Timers exception on "Job Drain" while using stateful beam processing in global window #20203

damccorm · 2022-06-04T15:44:43Z

Hello,

I have a use case where I have two sets of PCollections (RecordA and RecordB) coming from a real time streaming source like Kafka.

Both Records are correlated with a common key, let's say KEY.

The purpose is to enrich RecordA with RecordB's data for which I am using CoGbByKey. Since RecordA and RecordB for a common key can come within 1-2 minutes of event time, I am maintaining a sliding window for both records and then do CoGpByKey for both PCollections.

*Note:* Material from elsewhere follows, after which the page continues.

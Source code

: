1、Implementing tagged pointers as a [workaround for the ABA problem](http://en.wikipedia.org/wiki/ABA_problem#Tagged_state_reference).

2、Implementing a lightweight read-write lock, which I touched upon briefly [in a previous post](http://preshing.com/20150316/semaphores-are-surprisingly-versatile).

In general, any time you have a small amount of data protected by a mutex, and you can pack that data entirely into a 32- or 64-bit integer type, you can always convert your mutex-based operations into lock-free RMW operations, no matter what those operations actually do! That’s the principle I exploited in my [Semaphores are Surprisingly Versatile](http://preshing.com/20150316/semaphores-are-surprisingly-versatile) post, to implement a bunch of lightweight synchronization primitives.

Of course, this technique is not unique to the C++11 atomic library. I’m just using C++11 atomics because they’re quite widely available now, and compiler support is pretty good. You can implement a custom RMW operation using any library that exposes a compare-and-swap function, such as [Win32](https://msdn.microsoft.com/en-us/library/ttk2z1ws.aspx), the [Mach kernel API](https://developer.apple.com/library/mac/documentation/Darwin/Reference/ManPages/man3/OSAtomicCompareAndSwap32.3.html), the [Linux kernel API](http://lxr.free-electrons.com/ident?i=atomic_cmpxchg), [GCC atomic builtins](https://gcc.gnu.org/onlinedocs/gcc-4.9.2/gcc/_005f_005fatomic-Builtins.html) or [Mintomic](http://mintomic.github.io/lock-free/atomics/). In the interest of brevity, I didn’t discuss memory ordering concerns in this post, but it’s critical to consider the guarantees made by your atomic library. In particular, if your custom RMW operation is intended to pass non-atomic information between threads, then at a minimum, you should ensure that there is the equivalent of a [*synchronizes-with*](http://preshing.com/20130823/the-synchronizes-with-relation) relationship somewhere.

The sliding windows that will find both RecordA and RecordB for a common key KEY, will emit enriched output. Now, since multiple sliding windows can emit the same output, I finally remove duplicate results by feeding aforementioned outputs to a global window where I maintain a state to check whether output has already been processed or not. Since it is a global window, I maintain a Timer on state (for GC) to let it expire after 10 minutes have elapsed since state has been written.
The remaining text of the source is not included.